*** Opening of Supplied information ***
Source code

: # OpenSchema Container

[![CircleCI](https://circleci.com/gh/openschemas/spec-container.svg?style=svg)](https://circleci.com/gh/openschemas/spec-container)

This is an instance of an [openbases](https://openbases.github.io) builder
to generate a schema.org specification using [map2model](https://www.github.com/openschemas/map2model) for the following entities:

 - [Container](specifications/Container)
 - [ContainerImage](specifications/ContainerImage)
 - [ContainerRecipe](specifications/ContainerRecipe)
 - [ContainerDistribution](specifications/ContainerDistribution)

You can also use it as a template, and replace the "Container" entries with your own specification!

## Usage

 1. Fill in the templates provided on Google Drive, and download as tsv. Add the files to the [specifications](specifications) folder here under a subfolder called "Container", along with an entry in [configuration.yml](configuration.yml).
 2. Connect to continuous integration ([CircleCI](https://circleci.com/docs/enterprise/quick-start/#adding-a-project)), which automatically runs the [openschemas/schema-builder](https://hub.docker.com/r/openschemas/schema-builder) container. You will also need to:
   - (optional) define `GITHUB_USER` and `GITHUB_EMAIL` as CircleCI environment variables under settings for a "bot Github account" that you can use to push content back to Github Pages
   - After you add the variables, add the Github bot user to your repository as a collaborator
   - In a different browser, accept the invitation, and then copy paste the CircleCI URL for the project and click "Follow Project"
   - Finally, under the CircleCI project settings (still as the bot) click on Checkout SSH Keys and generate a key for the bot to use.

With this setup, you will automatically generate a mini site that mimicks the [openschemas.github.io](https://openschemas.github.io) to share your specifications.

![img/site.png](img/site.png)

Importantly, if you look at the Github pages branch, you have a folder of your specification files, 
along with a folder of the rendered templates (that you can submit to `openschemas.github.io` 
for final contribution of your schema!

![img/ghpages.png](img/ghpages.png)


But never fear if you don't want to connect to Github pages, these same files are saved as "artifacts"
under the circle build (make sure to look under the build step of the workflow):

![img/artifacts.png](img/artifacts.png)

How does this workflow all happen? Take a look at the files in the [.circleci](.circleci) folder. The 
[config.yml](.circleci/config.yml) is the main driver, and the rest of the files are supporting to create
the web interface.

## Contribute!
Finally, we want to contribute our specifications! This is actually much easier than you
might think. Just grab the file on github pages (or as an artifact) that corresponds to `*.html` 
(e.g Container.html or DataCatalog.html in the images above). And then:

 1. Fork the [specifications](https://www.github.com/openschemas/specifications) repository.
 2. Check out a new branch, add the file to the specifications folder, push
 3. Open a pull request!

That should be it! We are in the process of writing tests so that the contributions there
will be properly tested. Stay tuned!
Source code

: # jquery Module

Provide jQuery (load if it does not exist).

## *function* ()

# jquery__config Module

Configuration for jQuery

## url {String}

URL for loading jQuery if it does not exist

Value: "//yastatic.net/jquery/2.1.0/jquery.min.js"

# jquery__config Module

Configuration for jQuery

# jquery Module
*** Close of Supplied information ***
Precisely reproduce all the entries shown above.

Result of this exercise:
Source code

: # OpenSchema Container

[![CircleCI](https://circleci.com/gh/openschemas/spec-container.svg?style=svg)](https://circleci.com/gh/openschemas/spec-container)

This is an instance of an [openbases](https://openbases.github.io) builder
to generate a schema.org specification using [map2model](https://www.github.com/openschemas/map2model) for the following entities:

 - [Container](specifications/Container)
 - [ContainerImage](specifications/ContainerImage)
 - [ContainerRecipe](specifications/ContainerRecipe)
 - [ContainerDistribution](specifications/ContainerDistribution)

You can also use it as a template, and replace the "Container" entries with your own specification!

## Usage

 1. Fill in the templates provided on Google Drive, and download as tsv. Add the files to the [specifications](specifications) folder here under a subfolder called "Container", along with an entry in [configuration.yml](configuration.yml).
 2. Connect to continuous integration ([CircleCI](https://circleci.com/docs/enterprise/quick-start/#adding-a-project)), which automatically runs the [openschemas/schema-builder](https://hub.docker.com/r/openschemas/schema-builder) container. You will also need to:
   - (optional) define `GITHUB_USER` and `GITHUB_EMAIL` as CircleCI environment variables under settings for a "bot Github account" that you can use to push content back to Github Pages
   - After you add the variables, add the Github bot user to your repository as a collaborator
   - In a different browser, accept the invitation, and then copy paste the CircleCI URL for the project and click "Follow Project"
   - Finally, under the CircleCI project settings (still as the bot) click on Checkout SSH Keys and generate a key for the bot to use.

With this setup, you will automatically generate a mini site that mimicks the [openschemas.github.io](https://openschemas.github.io) to share your specifications.

![img/site.png](img/site.png)

Importantly, if you look at the Github pages branch, you have a folder of your specification files, 
along with a folder of the rendered templates (that you can submit to `openschemas.github.io` 
for final contribution of your schema!

![img/ghpages.png](img/ghpages.png)


But never fear if you don't want to connect to Github pages, these same files are saved as "artifacts"
under the circle build (make sure to look under the build step of the workflow):

![img/artifacts.png](img/artifacts.png)

How does this workflow all happen? Take a look at the files in the [.circleci](.circleci) folder. The 
[config.yml](.circleci/config.yml) is the main driver, and the rest of the files are supporting to create
the web interface.

## Contribute!
Finally, we want to contribute our specifications! This is actually much easier than you
might think. Just grab the file on github pages (or as an artifact) that corresponds to `*.html` 
(e.g Container.html or DataCatalog.html in the images above). And then:

 1. Fork the [specifications](https://www.github.com/openschemas/specifications) repository.
 2. Check out a new branch, add the file to the specifications folder, push
 3. Open a pull request!

That should be it! We are in the process of writing tests so that the contributions there
will be properly tested. Stay tuned!
Source code

: # jquery Module

Provide jQuery (load if it does not exist).

## *function* ()

# jquery__config Module

Configuration for jQuery

## url {String}

URL for loading jQuery if it does not exist

Value: "//yastatic.net/jquery/2.1.0/jquery.min.js"

# jquery__config Module

Configuration for jQuery

# jquery Module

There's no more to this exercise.